PORTSMOUTH, Va. (AP) - The state agency that oversees jails in Virginia is calling for the closure of a regional jail where 53 people have died since 2008, according to a published report.
The Virginian-Pilot reported Tuesday that the Jail Review Committee found that the Hampton Roads Regional Jail has shown “an egregious lack of concern for the health and safety of all who enter” and is “a significant public safety threat to inmates and correctional officers.”
The committee summarized its preliminary findings in a 23-page letter, a copy of which was obtained by the newspaper.
The committee will present its findings to the Board of Local and Regional Jails at a public hearing on May 19. The board will then rule on whether to close the jail. That ruling could be appealed by the jail.
The April 22 letter addressed to the jail's interim superintendent, Jeff Vergakis, summarizes the committee's investigation into the deaths of three people in the jail's custody. Vergakis did not immediately return a call from The Associated Press seeking comment. A message was left at his office.
In each case, the committee found the jail failed to meet the board’s minimum standards. It recommended that the jail be decertified and everyone housed there be sent back to the city jails where they were originally housed.
“Given all of these factors, this Committee will RECOMMEND that the Board of Local and Regional Jails FIND that there is no reasonable chance of bringing your facility into compliance with minimum standards," the report states.
The regional jail is the deadliest in the state and one of the deadliest in the nation, the newspaper has reported. It has had a severe staffing shortage, a recent homicide, and a loss of accreditation from an outside group, according to the newspaper. All of this has happened while the jail has been under federal oversight from the Department of Justice after a 2018 report that found conditions there violated inmates’ constitutional rights.
Citing staffing levels that hadn’t improved, Norfolk Sheriff Joe Baron and Chesapeake Sheriff Jim O’Sullivan decided last month to pull all their inmates out of the regional jail.
That will leave the jail with only inmates from Hampton and Newport News, two of the five cities that pay to house incarcerated men and women there. Portsmouth hasn’t sent inmates to the regional jail since early 2019.
The jail has been under increased scrutiny since the 2015 death of Jamycheal Mitchell, a 24-year-old inmate with bipolar disorder and schizophrenia who had been jailed on charges he stole about $5 worth of snacks from a Portsmouth convenience store.

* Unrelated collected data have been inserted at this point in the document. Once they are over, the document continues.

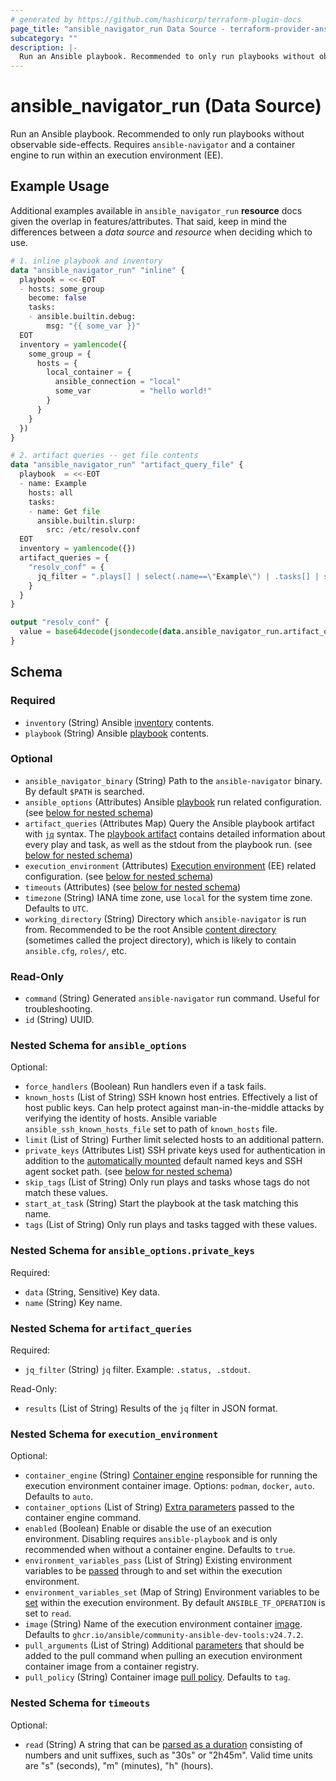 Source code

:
 ```yaml
---
# generated by https://github.com/hashicorp/terraform-plugin-docs
page_title: "ansible_navigator_run Data Source - terraform-provider-ansible"
subcategory: ""
description: |-
  Run an Ansible playbook. Recommended to only run playbooks without observable side-effects. Requires ansible-navigator and a container engine to run within an execution environment (EE).
---
```


# ansible_navigator_run (Data Source)

Run an Ansible playbook. Recommended to only run playbooks without observable side-effects. Requires `ansible-navigator` and a container engine to run within an execution environment (EE).

## Example Usage
Additional examples available in `ansible_navigator_run` **resource** docs given the overlap in features/attributes.
That said, keep in mind the differences between a *data source* and *resource* when deciding which to use.

```terraform
# 1. inline playbook and inventory
data "ansible_navigator_run" "inline" {
  playbook = <<-EOT
  - hosts: some_group
    become: false
    tasks:
    - ansible.builtin.debug:
        msg: "{{ some_var }}"
  EOT
  inventory = yamlencode({
    some_group = {
      hosts = {
        local_container = {
          ansible_connection = "local"
          some_var           = "hello world!"
        }
      }
    }
  })
}

# 2. artifact queries -- get file contents
data "ansible_navigator_run" "artifact_query_file" {
  playbook  = <<-EOT
  - name: Example
    hosts: all
    tasks:
    - name: Get file
      ansible.builtin.slurp:
        src: /etc/resolv.conf
  EOT
  inventory = yamlencode({})
  artifact_queries = {
    "resolv_conf" = {
      jq_filter = ".plays[] | select(.name==\"Example\") | .tasks[] | select(.task==\"Get file\") | .res.content"
    }
  }
}

output "resolv_conf" {
  value = base64decode(jsondecode(data.ansible_navigator_run.artifact_query_file.artifact_queries.resolv_conf.results[0]))
}
```

<!-- schema generated by tfplugindocs -->
## Schema

### Required

- `inventory` (String) Ansible [inventory](https://docs.ansible.com/ansible/latest/getting_started/get_started_inventory.html) contents.
- `playbook` (String) Ansible [playbook](https://docs.ansible.com/ansible/latest/playbook_guide/playbooks_intro.html) contents.

### Optional

- `ansible_navigator_binary` (String) Path to the `ansible-navigator` binary. By default `$PATH` is searched.
- `ansible_options` (Attributes) Ansible [playbook](https://docs.ansible.com/ansible/latest/cli/ansible-playbook.html) run related configuration. (see [below for nested schema](#nestedatt--ansible_options))
- `artifact_queries` (Attributes Map) Query the Ansible playbook artifact with [`jq`](https://jqlang.github.io/jq/) syntax. The [playbook artifact](https://access.redhat.com/documentation/en-us/red_hat_ansible_automation_platform/2.0-ea/html/ansible_navigator_creator_guide/assembly-troubleshooting-navigator_ansible-navigator#proc-review-artifact_troubleshooting-navigator) contains detailed information about every play and task, as well as the stdout from the playbook run. (see [below for nested schema](#nestedatt--artifact_queries))
- `execution_environment` (Attributes) [Execution environment](https://ansible.readthedocs.io/en/latest/getting_started_ee/index.html) (EE) related configuration. (see [below for nested schema](#nestedatt--execution_environment))
- `timeouts` (Attributes) (see [below for nested schema](#nestedatt--timeouts))
- `timezone` (String) IANA time zone, use `local` for the system time zone. Defaults to `UTC`.
- `working_directory` (String) Directory which `ansible-navigator` is run from. Recommended to be the root Ansible [content directory](https://docs.ansible.com/ansible/latest/tips_tricks/sample_setup.html#sample-directory-layout) (sometimes called the project directory), which is likely to contain `ansible.cfg`, `roles/`, etc.

### Read-Only

- `command` (String) Generated `ansible-navigator` run command. Useful for troubleshooting.
- `id` (String) UUID.

<a id="nestedatt--ansible_options"></a>
### Nested Schema for `ansible_options`

Optional:

- `force_handlers` (Boolean) Run handlers even if a task fails.
- `known_hosts` (List of String) SSH known host entries. Effectively a list of host public keys. Can help protect against man-in-the-middle attacks by verifying the identity of hosts. Ansible variable `ansible_ssh_known_hosts_file` set to path of `known_hosts` file.
- `limit` (List of String) Further limit selected hosts to an additional pattern.
- `private_keys` (Attributes List) SSH private keys used for authentication in addition to the [automatically mounted](https://ansible.readthedocs.io/projects/navigator/faq/#how-do-i-use-my-ssh-keys-with-an-execution-environment) default named keys and SSH agent socket path. (see [below for nested schema](#nestedatt--ansible_options--private_keys))
- `skip_tags` (List of String) Only run plays and tasks whose tags do not match these values.
- `start_at_task` (String) Start the playbook at the task matching this name.
- `tags` (List of String) Only run plays and tasks tagged with these values.

<a id="nestedatt--ansible_options--private_keys"></a>
### Nested Schema for `ansible_options.private_keys`

Required:

- `data` (String, Sensitive) Key data.
- `name` (String) Key name.



<a id="nestedatt--artifact_queries"></a>
### Nested Schema for `artifact_queries`

Required:

- `jq_filter` (String) `jq` filter. Example: `.status, .stdout`.

Read-Only:

- `results` (List of String) Results of the `jq` filter in JSON format.


<a id="nestedatt--execution_environment"></a>
### Nested Schema for `execution_environment`

Optional:

- `container_engine` (String) [Container engine](https://ansible.readthedocs.io/projects/navigator/settings/#container-engine) responsible for running the execution environment container image. Options: `podman`, `docker`, `auto`. Defaults to `auto`.
- `container_options` (List of String) [Extra parameters](https://ansible.readthedocs.io/projects/navigator/settings/#container-options) passed to the container engine command.
- `enabled` (Boolean) Enable or disable the use of an execution environment. Disabling requires `ansible-playbook` and is only recommended when without a container engine. Defaults to `true`.
- `environment_variables_pass` (List of String) Existing environment variables to be [passed](https://ansible.readthedocs.io/projects/navigator/settings/#pass-environment-variable) through to and set within the execution environment.
- `environment_variables_set` (Map of String) Environment variables to be [set](https://ansible.readthedocs.io/projects/navigator/settings/#set-environment-variable) within the execution environment. By default `ANSIBLE_TF_OPERATION` is set to `read`.
- `image` (String) Name of the execution environment container [image](https://ansible.readthedocs.io/projects/navigator/settings/#execution-environment-image). Defaults to `ghcr.io/ansible/community-ansible-dev-tools:v24.7.2`.
- `pull_arguments` (List of String) Additional [parameters](https://ansible.readthedocs.io/projects/navigator/settings/#pull-arguments) that should be added to the pull command when pulling an execution environment container image from a container registry.
- `pull_policy` (String) Container image [pull policy](https://ansible.readthedocs.io/projects/navigator/settings/#pull-policy). Defaults to `tag`.


<a id="nestedatt--timeouts"></a>
### Nested Schema for `timeouts`

Optional:

- `read` (String) A string that can be [parsed as a duration](https://pkg.go.dev/time#ParseDuration) consisting of numbers and unit suffixes, such as "30s" or "2h45m". Valid time units are "s" (seconds), "m" (minutes), "h" (hours).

Mitchell was ordered to a state mental hospital, but his paperwork was stuffed in a hospital employee’s desk drawer and he was never sent there. He died about four months later in the jail of heart failure accompanied by severe weight loss, a medical examiner said.
The three deaths examined in the jail review committee’s report highlight long-standing problems at the jail, including chronic staffing shortages and the inability to properly care for people with physical and mental illnesses.
Jakub Michael Plucinski died by suicide on Dec. 31, 2018. He had previously been placed on suicide watch and had a history of seizures, depression, PTSD and psychiatric hospitalizations.
In the hours leading up to Plucinski’s death, an officer completed only nine of 13 required physical well-being checks on him, an internal affairs investigation found, according to a summary of the Jail Review Committee’s preliminary findings.
An internal investigation found security checks also were not done properly the day before and the day of Victor Rhea Fountain’s death on Feb. 23, 2019.
About six hours before Fountain’s death, a sergeant saw Fountain lying on the bottom bunk in his cell, in the fetal position, clutching his abdomen. The jail’s internal affairs investigation found that the sergeant failed to have Fountain assessed by medical staff “when he was in obvious distress” and a nurse failed to give medical treatment when told he needed it.
Tyrone Lee Bailey died April 19, 2019. He had lung cancer.
Several of Bailey’s chemotherapy treatments were delayed - in one case by 77 days. One of the reasons for the delays: The medical scheduler limited the number of outside appointments to five per day “due to workload of the transportation officers,” according to the summary.